• [Exercise directions]: Look through the entries below and show every line containing the word "Media".

Top of Given data

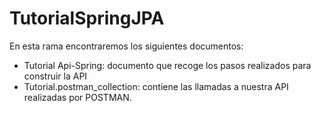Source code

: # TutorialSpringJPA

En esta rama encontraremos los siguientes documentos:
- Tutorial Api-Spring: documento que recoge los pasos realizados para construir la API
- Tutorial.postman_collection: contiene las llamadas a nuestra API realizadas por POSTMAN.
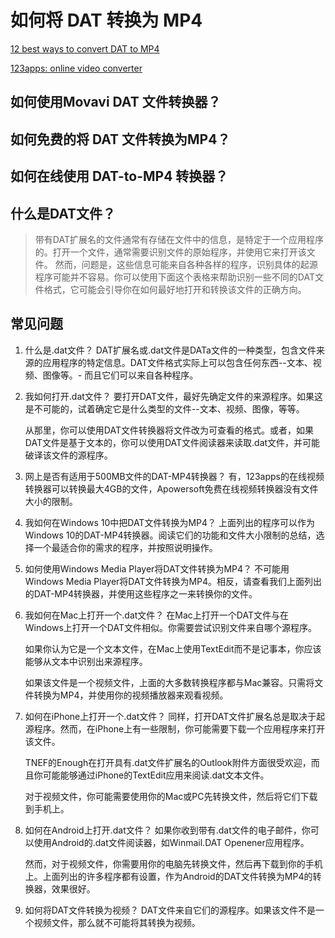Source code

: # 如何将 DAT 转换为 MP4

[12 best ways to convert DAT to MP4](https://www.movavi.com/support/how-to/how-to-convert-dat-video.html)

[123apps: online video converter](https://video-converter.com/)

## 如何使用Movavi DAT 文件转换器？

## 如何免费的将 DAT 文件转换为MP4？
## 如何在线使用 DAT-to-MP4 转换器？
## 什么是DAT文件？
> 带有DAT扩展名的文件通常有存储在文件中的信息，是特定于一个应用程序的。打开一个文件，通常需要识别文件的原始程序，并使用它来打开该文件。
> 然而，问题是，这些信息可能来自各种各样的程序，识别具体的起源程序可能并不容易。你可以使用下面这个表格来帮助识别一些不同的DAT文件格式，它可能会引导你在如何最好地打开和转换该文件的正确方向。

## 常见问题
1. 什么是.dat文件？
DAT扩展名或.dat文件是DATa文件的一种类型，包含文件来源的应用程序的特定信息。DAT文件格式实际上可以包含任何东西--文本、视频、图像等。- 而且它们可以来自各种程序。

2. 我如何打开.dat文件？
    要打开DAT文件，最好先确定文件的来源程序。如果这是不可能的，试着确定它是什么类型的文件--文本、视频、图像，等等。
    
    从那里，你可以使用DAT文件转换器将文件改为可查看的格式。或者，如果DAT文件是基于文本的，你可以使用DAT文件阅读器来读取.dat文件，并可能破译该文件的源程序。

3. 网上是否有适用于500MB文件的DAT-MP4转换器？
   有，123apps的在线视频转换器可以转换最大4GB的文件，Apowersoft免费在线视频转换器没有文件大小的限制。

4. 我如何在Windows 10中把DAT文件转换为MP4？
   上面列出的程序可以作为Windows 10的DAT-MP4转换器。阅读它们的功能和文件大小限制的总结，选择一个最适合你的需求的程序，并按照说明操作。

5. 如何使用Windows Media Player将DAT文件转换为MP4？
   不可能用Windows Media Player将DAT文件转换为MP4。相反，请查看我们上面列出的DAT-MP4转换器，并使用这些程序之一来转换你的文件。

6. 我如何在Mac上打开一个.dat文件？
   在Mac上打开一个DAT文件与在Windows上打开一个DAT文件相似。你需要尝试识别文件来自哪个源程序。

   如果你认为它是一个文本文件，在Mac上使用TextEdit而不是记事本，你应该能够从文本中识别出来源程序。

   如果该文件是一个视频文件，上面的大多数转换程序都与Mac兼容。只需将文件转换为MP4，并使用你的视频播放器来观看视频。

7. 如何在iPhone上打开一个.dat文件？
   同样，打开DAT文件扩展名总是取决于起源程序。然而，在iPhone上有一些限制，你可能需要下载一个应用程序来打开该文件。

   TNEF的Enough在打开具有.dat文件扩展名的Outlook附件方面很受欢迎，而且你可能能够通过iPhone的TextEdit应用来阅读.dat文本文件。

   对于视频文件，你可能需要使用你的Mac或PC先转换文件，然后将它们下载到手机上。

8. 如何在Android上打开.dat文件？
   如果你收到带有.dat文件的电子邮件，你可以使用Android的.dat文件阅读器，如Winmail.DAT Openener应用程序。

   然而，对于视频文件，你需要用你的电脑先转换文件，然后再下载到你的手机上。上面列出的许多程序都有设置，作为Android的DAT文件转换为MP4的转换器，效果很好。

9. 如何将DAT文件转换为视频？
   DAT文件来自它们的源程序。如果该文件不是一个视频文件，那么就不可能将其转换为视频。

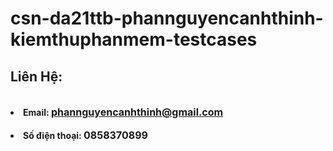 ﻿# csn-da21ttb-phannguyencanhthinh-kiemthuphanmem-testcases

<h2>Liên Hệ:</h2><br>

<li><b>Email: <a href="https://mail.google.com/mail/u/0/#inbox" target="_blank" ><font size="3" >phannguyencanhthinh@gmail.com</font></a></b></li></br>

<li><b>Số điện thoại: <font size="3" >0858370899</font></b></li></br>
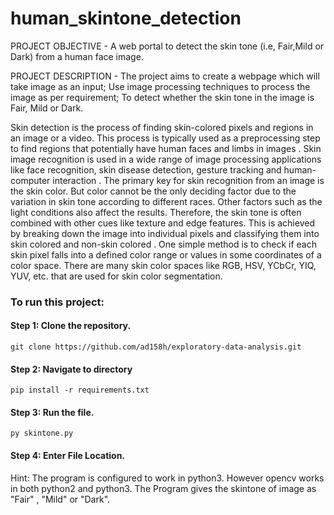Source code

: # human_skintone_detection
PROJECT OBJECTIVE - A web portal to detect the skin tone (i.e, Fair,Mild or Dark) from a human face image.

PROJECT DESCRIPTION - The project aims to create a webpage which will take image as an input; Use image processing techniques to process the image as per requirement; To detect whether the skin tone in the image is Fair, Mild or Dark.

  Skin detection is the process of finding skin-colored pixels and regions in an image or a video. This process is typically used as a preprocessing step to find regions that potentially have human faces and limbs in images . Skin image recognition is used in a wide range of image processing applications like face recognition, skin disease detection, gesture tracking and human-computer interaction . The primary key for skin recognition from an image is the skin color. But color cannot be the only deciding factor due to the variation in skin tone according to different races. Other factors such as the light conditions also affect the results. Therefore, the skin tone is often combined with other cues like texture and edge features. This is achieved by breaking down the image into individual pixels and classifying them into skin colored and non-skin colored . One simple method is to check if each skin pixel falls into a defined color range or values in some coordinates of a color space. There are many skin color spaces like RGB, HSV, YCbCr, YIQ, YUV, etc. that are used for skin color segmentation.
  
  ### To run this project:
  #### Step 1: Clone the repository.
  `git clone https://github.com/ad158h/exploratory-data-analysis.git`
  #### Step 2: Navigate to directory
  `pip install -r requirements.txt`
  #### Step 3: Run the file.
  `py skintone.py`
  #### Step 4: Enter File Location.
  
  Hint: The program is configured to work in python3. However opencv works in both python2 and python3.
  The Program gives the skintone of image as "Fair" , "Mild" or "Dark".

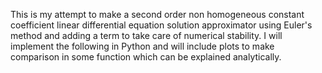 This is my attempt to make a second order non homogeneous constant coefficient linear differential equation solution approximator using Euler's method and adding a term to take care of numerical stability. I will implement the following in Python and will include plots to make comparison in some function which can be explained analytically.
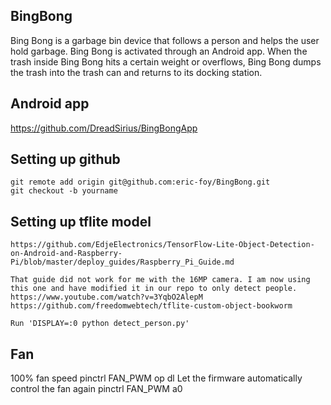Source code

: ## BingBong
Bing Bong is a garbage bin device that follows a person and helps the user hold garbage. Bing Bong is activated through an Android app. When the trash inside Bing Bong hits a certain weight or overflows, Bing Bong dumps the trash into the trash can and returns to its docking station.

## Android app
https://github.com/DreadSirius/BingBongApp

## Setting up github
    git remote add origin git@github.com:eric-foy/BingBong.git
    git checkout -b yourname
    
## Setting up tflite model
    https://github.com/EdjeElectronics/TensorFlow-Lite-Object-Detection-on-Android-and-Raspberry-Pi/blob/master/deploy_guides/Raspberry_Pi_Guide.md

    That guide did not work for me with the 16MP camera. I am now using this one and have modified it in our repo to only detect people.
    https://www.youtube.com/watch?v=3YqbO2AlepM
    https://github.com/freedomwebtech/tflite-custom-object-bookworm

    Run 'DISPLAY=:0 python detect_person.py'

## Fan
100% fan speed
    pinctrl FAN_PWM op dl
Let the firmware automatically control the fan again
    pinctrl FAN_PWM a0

Bottom of Given data

• [The answer]:
5. 如何使用Windows Media Player将DAT文件转换为MP4？
   不可能用Windows Media Player将DAT文件转换为MP4。相反，请查看我们上面列出的DAT-MP4转换器，并使用这些程序之一来转换你的文件。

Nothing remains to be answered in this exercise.